4. Department of Psychiatry, Harvard Medical School , 401 Park Drive, Boston, MA 02215 , USA

5. Department of Medicine, Harvard Medical School , 25 Shattuck Street, Boston, MA 02115 , USA

6. Department of Pediatrics , Division of Pediatric Endocrinology, , 55 Fruit Street Boston, MA 02114 , USA

7. Massachusetts General Hospital , Division of Pediatric Endocrinology, , 55 Fruit Street Boston, MA 02114 , USA

8. Biostatistics Center, Massachusetts General Hospital , 500 Staniford Street, Boston, MA 02114 , USA

Abstract

Abstract Alterations to the resting-state default mode network (rsDMN) are early indicators of memory decline and Alzheimer’s disease (AD). Brain regions shared by the rsDMN and memory circuitry are highly sexually dimorphic. However, data are limited regarding the impact of sex and reproductive status on rsDMN connectivity and memory circuitry and function.
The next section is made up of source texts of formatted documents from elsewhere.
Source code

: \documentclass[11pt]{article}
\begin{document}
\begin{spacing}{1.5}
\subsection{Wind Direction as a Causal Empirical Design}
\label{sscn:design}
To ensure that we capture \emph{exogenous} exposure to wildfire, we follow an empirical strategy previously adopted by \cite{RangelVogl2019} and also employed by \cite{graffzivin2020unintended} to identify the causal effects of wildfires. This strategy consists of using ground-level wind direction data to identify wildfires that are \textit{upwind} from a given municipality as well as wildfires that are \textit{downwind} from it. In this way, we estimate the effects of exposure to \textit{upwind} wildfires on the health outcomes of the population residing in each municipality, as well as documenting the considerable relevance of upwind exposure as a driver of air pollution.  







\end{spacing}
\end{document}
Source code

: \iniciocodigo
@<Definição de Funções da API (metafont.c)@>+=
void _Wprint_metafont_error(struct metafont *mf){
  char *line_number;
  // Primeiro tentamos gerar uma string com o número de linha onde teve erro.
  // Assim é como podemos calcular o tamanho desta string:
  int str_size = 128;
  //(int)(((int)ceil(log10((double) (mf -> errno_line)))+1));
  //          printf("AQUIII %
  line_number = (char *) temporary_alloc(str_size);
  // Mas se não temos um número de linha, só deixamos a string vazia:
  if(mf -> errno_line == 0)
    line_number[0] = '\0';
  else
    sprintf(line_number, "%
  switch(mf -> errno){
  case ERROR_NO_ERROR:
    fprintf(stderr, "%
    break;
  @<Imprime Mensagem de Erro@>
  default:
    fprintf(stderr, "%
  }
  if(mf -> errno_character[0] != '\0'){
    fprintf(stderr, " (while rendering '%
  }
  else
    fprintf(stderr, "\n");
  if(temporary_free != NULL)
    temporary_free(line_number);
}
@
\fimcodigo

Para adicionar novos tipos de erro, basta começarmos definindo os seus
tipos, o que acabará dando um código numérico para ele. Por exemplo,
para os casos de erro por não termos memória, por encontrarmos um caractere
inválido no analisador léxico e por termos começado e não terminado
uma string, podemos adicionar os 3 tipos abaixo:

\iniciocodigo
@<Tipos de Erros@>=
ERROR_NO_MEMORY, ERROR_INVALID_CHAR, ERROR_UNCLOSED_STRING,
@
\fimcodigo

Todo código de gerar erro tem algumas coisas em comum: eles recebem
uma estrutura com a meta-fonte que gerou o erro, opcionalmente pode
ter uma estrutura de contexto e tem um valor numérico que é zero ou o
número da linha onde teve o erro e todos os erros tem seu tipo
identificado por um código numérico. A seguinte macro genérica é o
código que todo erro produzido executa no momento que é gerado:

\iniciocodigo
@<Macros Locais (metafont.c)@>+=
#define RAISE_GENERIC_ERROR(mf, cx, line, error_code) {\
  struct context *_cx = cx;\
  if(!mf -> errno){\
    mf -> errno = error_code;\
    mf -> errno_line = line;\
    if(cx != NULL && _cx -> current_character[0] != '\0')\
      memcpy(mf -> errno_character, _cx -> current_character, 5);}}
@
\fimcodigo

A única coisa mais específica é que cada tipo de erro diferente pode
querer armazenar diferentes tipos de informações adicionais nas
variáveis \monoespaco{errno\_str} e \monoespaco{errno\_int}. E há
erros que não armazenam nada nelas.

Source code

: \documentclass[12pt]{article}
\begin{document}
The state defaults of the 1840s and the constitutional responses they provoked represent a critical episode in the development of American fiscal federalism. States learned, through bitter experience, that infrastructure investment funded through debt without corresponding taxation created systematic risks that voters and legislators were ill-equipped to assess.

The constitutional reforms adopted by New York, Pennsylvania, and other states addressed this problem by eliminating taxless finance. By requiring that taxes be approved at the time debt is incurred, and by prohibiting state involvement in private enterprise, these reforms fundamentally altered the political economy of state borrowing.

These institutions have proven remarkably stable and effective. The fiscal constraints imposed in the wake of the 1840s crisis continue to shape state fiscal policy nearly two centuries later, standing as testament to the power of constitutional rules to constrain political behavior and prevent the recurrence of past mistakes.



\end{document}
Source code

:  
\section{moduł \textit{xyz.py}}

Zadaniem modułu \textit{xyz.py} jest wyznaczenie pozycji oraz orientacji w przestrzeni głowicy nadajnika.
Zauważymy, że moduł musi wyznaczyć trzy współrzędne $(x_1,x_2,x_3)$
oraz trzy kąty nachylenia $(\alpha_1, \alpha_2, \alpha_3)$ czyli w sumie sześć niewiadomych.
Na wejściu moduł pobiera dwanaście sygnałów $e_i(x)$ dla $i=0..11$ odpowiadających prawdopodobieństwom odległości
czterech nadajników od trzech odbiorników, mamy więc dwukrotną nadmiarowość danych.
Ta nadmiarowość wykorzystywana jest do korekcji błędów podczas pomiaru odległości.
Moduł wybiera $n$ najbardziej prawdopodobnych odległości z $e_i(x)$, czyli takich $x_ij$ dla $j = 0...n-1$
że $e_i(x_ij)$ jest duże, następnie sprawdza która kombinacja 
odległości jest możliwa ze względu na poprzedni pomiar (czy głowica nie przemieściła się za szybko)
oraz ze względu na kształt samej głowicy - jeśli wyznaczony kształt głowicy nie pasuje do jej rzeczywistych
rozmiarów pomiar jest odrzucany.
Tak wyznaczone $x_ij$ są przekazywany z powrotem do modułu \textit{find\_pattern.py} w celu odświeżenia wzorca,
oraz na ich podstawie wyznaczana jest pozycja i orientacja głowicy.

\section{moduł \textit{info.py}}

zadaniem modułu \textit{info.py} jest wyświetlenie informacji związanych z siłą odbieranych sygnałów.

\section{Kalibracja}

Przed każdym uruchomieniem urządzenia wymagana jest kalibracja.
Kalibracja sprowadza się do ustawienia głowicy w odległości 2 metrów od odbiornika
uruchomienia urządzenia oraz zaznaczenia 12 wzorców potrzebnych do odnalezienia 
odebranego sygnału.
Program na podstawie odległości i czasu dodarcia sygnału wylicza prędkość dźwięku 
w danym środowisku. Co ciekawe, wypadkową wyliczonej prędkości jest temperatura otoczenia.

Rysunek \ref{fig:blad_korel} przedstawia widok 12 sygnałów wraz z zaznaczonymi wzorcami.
In the current investigation, rsDMN connectivity was assessed in 180 early midlife adults aged 45 to 55 by sex and reproductive status (87 women; 93 men). Associations between left and right hippocampal connectivity of rsDMN and verbal memory encoding circuitry were examined using linear mixed models, controlled for age and parental socioeconomic status, testing interactions by sex and reproductive status. Relative to men, women exhibited greater rsDMN connectivity between the left and right hippocampus. In relation to rsDMN-memory encoding connectivity, sex differences were revealed across the menopausal transition, such that only postmenopausal women exhibited loss of the ability to decrease rsDMN left–right hippocampal connectivity during memory encoding associated with poorer memory performance. Results demonstrate that sex and reproductive status play an important role in aging of the rsDMN and interactions with memory circuitry/function. This suggests the critical importance of sex and reproductive status when studying early midlife indicators of memory decline and AD risk.

Funder

National Institute of Mental Health

National Institute on Aging

Stuart T. Hauser Clinical Research Training Program

ORWH-NICHD

NIA

Publisher

Oxford University Press (OUP)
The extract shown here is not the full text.